##### DATA SHOWN

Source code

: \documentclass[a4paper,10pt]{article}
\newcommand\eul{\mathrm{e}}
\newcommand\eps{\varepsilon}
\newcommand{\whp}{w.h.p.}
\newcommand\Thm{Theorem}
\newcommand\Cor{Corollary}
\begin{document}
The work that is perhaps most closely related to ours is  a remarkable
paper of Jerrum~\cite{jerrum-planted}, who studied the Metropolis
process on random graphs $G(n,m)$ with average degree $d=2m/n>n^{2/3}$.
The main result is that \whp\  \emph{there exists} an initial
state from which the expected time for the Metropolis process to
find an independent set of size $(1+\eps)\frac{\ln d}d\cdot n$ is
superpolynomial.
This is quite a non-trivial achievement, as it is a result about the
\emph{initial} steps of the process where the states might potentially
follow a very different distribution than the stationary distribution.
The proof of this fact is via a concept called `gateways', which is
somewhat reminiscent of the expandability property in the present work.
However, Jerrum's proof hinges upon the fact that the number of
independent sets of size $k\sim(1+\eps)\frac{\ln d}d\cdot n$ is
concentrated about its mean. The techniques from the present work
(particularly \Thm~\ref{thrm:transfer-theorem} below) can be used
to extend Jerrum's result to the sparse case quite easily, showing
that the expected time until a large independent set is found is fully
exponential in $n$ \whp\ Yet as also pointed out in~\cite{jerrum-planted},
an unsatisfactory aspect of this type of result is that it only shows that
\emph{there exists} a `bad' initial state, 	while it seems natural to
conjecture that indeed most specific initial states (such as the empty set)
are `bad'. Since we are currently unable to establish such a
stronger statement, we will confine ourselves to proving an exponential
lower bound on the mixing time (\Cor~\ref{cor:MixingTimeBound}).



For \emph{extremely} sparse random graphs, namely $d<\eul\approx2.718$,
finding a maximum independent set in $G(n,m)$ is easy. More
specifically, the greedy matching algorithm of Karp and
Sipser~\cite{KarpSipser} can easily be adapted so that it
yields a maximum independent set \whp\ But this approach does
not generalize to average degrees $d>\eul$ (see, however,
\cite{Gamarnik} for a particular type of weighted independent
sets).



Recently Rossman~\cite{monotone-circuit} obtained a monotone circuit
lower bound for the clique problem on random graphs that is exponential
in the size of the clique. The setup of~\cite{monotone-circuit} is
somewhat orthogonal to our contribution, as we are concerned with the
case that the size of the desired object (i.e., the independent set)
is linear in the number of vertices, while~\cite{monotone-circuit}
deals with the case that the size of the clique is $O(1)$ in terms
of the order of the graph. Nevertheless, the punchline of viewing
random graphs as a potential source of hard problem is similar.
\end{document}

##########

_TRY IT_
Copy every line of the data above exactly.

_RESULT FOR THIS EXERCISE_
Source code

: \documentclass[a4paper,10pt]{article}
\newcommand\eul{\mathrm{e}}
\newcommand\eps{\varepsilon}
\newcommand{\whp}{w.h.p.}
\newcommand\Thm{Theorem}
\newcommand\Cor{Corollary}
\begin{document}
The work that is perhaps most closely related to ours is  a remarkable
paper of Jerrum~\cite{jerrum-planted}, who studied the Metropolis
process on random graphs $G(n,m)$ with average degree $d=2m/n>n^{2/3}$.
The main result is that \whp\  \emph{there exists} an initial
state from which the expected time for the Metropolis process to
find an independent set of size $(1+\eps)\frac{\ln d}d\cdot n$ is
superpolynomial.
This is quite a non-trivial achievement, as it is a result about the
\emph{initial} steps of the process where the states might potentially
follow a very different distribution than the stationary distribution.
The proof of this fact is via a concept called `gateways', which is
somewhat reminiscent of the expandability property in the present work.
However, Jerrum's proof hinges upon the fact that the number of
independent sets of size $k\sim(1+\eps)\frac{\ln d}d\cdot n$ is
concentrated about its mean. The techniques from the present work
(particularly \Thm~\ref{thrm:transfer-theorem} below) can be used
to extend Jerrum's result to the sparse case quite easily, showing
that the expected time until a large independent set is found is fully
exponential in $n$ \whp\ Yet as also pointed out in~\cite{jerrum-planted},
an unsatisfactory aspect of this type of result is that it only shows that
\emph{there exists} a `bad' initial state, 	while it seems natural to
conjecture that indeed most specific initial states (such as the empty set)
are `bad'. Since we are currently unable to establish such a
stronger statement, we will confine ourselves to proving an exponential
lower bound on the mixing time (\Cor~\ref{cor:MixingTimeBound}).



For \emph{extremely} sparse random graphs, namely $d<\eul\approx2.718$,
finding a maximum independent set in $G(n,m)$ is easy. More
specifically, the greedy matching algorithm of Karp and
Sipser~\cite{KarpSipser} can easily be adapted so that it
yields a maximum independent set \whp\ But this approach does
not generalize to average degrees $d>\eul$ (see, however,
\cite{Gamarnik} for a particular type of weighted independent
sets).



Recently Rossman~\cite{monotone-circuit} obtained a monotone circuit
lower bound for the clique problem on random graphs that is exponential
in the size of the clique. The setup of~\cite{monotone-circuit} is
somewhat orthogonal to our contribution, as we are concerned with the
case that the size of the desired object (i.e., the independent set)
is linear in the number of vertices, while~\cite{monotone-circuit}
deals with the case that the size of the clique is $O(1)$ in terms
of the order of the graph. Nevertheless, the punchline of viewing
random graphs as a potential source of hard problem is similar.
\end{document}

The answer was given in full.